Tarihini çaldılar, yalan bir tarih yazdılar, tüm mazini kazıdılar yavrum. Ecdadını kötü tanıttılar sana, düşman gibi gösterdiler, adeta lanetlettiler. Yazdıkları tarihle beynini, yüreğini çaldılar. Dil bir köprü müdür, geçmişle gelecek arasında? Peki, o köprü yıkılınca ne olur? Bağlantı kopar değil mi? Zaman içinde geçmişe dair ne varsa silinir gider değil mi o zaman? Peki, geçmişsiz bir insan ne olur, nasıl gelecek kurar? Mazisi olmayan bir milletin atisi de olamaz. Mazisiz bir insan, toplum, millet pusulasız bir sürü gibidir. Nereye, niçin ve nasıl gideceğini asla bilemez. Gerçi kendini bilmeyenin bileceği bir şeyde yoktur. Ve tüm bunları sana yaptırdılar ama sen ne yaptığının farkına bile varamadın. Babasını oğlu katleder ama ne baba kimin katlettiğini bilir ne de evlat kimi katlettiğini. Ve tüm millet katledeni alkışlarken katledileni hep lanetler. Oğul düşmanın yapmak istediklerini yapmıştır oysa. Bize bilmemiz gerekenler anlatılmıştır. Bilmememiz gerekenler anımsatılmamıştır bile. Yazan elde, yazdıran elde senin değildir. Şu fani dünyada senden olan tek bir şey vardır; o da Kur’an’dır. Yapman gereken tek şeyde O Kur’an’la hayatını yeniden kurmandır. Çünkü Kur’an, kurandır. Tarihini öğrenmedikçe asla kendine gelemeyeceksin, saf gerçekleri bilemeyeceksin, hafızana yüklenmiş verileri silemeyeceksin, karanlığı delemeyeceksin. Kâfiri Müslüman, Masonu Türk olarak bilecek, önlerinde eğileceksin. Söylentilere aldırma yavrum. Kendin oku, kendin gör ve kendin bil. Al eline altından cetveli ve ölç.
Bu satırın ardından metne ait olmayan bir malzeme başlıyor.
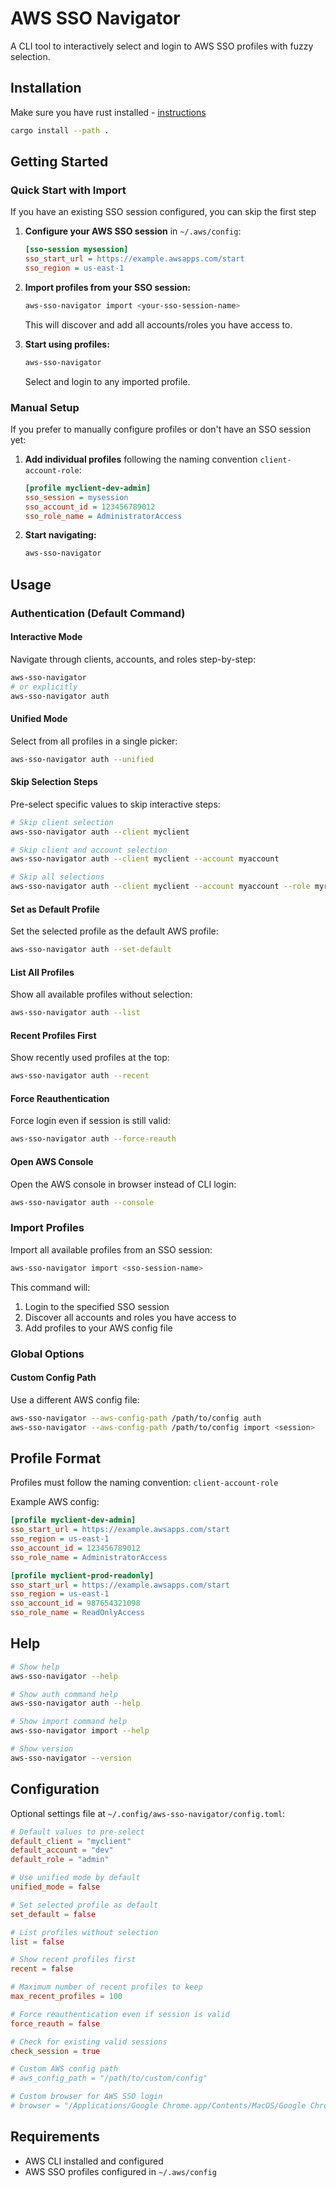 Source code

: # AWS SSO Navigator

A CLI tool to interactively select and login to AWS SSO profiles with fuzzy selection.

## Installation

Make sure you have rust installed - [instructions](https://rust-lang.org/tools/install/)

```bash
cargo install --path .
```

## Getting Started

### Quick Start with Import

If you have an existing SSO session configured, you can skip the first step

1. **Configure your AWS SSO session** in `~/.aws/config`:

   ```ini
   [sso-session mysession]
   sso_start_url = https://example.awsapps.com/start
   sso_region = us-east-1
   ```

1. **Import profiles from your SSO session:**

   ```bash
   aws-sso-navigator import <your-sso-session-name>
   ```

   This will discover and add all accounts/roles you have access to.

1. **Start using profiles:**

   ```bash
   aws-sso-navigator
   ```

   Select and login to any imported profile.

### Manual Setup

If you prefer to manually configure profiles or don't have an SSO session yet:

1. **Add individual profiles** following the naming convention `client-account-role`:

   ```ini
   [profile myclient-dev-admin]
   sso_session = mysession
   sso_account_id = 123456789012
   sso_role_name = AdministratorAccess
   ```

1. **Start navigating:**

   ```bash
   aws-sso-navigator
   ```

## Usage

### Authentication (Default Command)

#### Interactive Mode

Navigate through clients, accounts, and roles step-by-step:

```bash
aws-sso-navigator
# or explicitly
aws-sso-navigator auth
```

#### Unified Mode

Select from all profiles in a single picker:

```bash
aws-sso-navigator auth --unified
```

#### Skip Selection Steps

Pre-select specific values to skip interactive steps:

```bash
# Skip client selection
aws-sso-navigator auth --client myclient

# Skip client and account selection
aws-sso-navigator auth --client myclient --account myaccount

# Skip all selections
aws-sso-navigator auth --client myclient --account myaccount --role myrole
```

#### Set as Default Profile

Set the selected profile as the default AWS profile:

```bash
aws-sso-navigator auth --set-default
```

#### List All Profiles

Show all available profiles without selection:

```bash
aws-sso-navigator auth --list
```

#### Recent Profiles First

Show recently used profiles at the top:

```bash
aws-sso-navigator auth --recent
```

#### Force Reauthentication

Force login even if session is still valid:

```bash
aws-sso-navigator auth --force-reauth
```

#### Open AWS Console

Open the AWS console in browser instead of CLI login:

```bash
aws-sso-navigator auth --console
```

### Import Profiles

Import all available profiles from an SSO session:

```bash
aws-sso-navigator import <sso-session-name>
```

This command will:

1. Login to the specified SSO session
2. Discover all accounts and roles you have access to
3. Add profiles to your AWS config file

### Global Options

#### Custom Config Path

Use a different AWS config file:

```bash
aws-sso-navigator --aws-config-path /path/to/config auth
aws-sso-navigator --aws-config-path /path/to/config import <session>
```

## Profile Format

Profiles must follow the naming convention: `client-account-role`

Example AWS config:

```ini
[profile myclient-dev-admin]
sso_start_url = https://example.awsapps.com/start
sso_region = us-east-1
sso_account_id = 123456789012
sso_role_name = AdministratorAccess

[profile myclient-prod-readonly]
sso_start_url = https://example.awsapps.com/start
sso_region = us-east-1
sso_account_id = 987654321098
sso_role_name = ReadOnlyAccess
```

## Help

```bash
# Show help
aws-sso-navigator --help

# Show auth command help
aws-sso-navigator auth --help

# Show import command help
aws-sso-navigator import --help

# Show version
aws-sso-navigator --version
```

## Configuration

Optional settings file at `~/.config/aws-sso-navigator/config.toml`:

```toml
# Default values to pre-select
default_client = "myclient"
default_account = "dev" 
default_role = "admin"

# Use unified mode by default
unified_mode = false

# Set selected profile as default
set_default = false

# List profiles without selection
list = false

# Show recent profiles first
recent = false

# Maximum number of recent profiles to keep
max_recent_profiles = 100

# Force reauthentication even if session is valid
force_reauth = false

# Check for existing valid sessions
check_session = true

# Custom AWS config path
# aws_config_path = "/path/to/custom/config"

# Custom browser for AWS SSO login
# browser = "/Applications/Google Chrome.app/Contents/MacOS/Google Chrome"
```

## Requirements

- AWS CLI installed and configured
- AWS SSO profiles configured in `~/.aws/config`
Eğri çıkanları at. Eğrileri övenleri de at. Altından cetvel Kur’an’dır. Kur’an sana asla yanlışı söylemez, göstermez. İstersen O altın cetvele düşman ol ama yine de başvur O’na. Çünkü mutlaka sen kazanacaksın. O’nun tek bir insanı kaybetmeye mahkûm kıldığına tarih ve insanlık şahit olmamıştır ve olamayacakta. Sahte kaybedişlerle gerçek kaybedişleri; sahte kazanımlarla gerçek kazanımları asla birbirine karıştırma. İlk evvelde cahil olduğunu kabullen yavrum. Bu kabulleniş zavallılık değildir bil. Çünkü gerçektir bu. Bilmediklerimiz yanında bildiklerimiz okyanusta damla bile olamaz. Ki bildiklerimizi bile ne kadar bildiğimiz meçhuldür. Kendi kendine kötülük yapan zaten bilgin, âlim olamazdı.

 

Son tahlilde; tarihini bil yavrum. Tarihinle diril yavrum. Tarih, senin kimliğinin, kişiliğinin, kültürünün, törenini, geleneklerinin oluşturucusu olan en güçlü kurucu unsurlardan biridir. Tarihsizsen talihsizsin, çaresizsin. Tarihsizlerin bir istikballeri olamaz. Tarihini, tarihine yön verenleri çok iyi bil ve tanı yavrum.

 

EKSTRA

 

BİR: Savaş tuzağına düşülmemelidir asla. Savaş felakettir, insanın ve insanlığın tükenişidir. Savaş, şeytanın tuzağıdır. Savaş birilerinin yok oluşu birilerinin de daha güçlü şekilde var oluşu demektir. Ekonomilerin alt üst oluşudur ve böylece siyasi alt üst oluşu da tetikler. Böyle bir durum da bir milleti uçurumun eşiğine götürür. Malum savaş tamtamlarının çalınması tamamen Siyonizm adınadır. Türklüğü ve Türkiye’yi yok etmek üzerine tertip edilmiştir. İslam coğrafyasının kaynaklarını ele geçirme operasyonudur. Şeytanın tuzağına bir kere düşülmüştür daha düşülmemelidir. Esed, siyonizmin çocuğudur. Sisi hakeza siyonizmin çocuğudur. İran’a fazla güvenilmemelidir. İran’ın arka planda Siyonizm’le iş pişirip pişirmediğini kimse bilemez. Oyunlar özelde Türk Milleti ve Türkiye üzerinde, genelde de tüm Müslümanlar ve Müslüman coğrafyaları üzerinde oynanmaktadır.

 

İKİ: Olimpiyat 2020 diye bir proje var. Bu projede ihalenin Türkiye üzerinde kalacağına inanıyorum şahsen. Ama kalmasının arka planında neler olabilir onu bilemiyorum. Bu proje karşılında bir şeyler mutlaka alınmak istenecektir. Yöneticiler, geleceğimizi etkileyecek kararlar almaktan kaçınmalıdırlar. Küçücük bir şey için çok büyük kayıplar olmamalıdır.

 

ÜÇ: Bir Sarıgül rüzgârıdır estiriliyor. Yapay bir rüzgârdır bu. Şahsen Türk Milleti ve Türkiye için hayırlı sonuçlar doğuracağına inanmıyorum bu rüzgârın. Zira baronların estirdiği bir rüzgârdır bu. Hatta şahsi kanaatimce uluslararası yapıların bile etkisi vardır. Türk evladı kimi, niçin öncü yapacağını çok iyi sorgulamalıdır. Sorgusuz sualsiz yapılan hiçbir şeyden fayda gelmez. İstanbul, Türk Milleti için çok önemlidir ve orası çok önemli kişilere teslim edilmelidir.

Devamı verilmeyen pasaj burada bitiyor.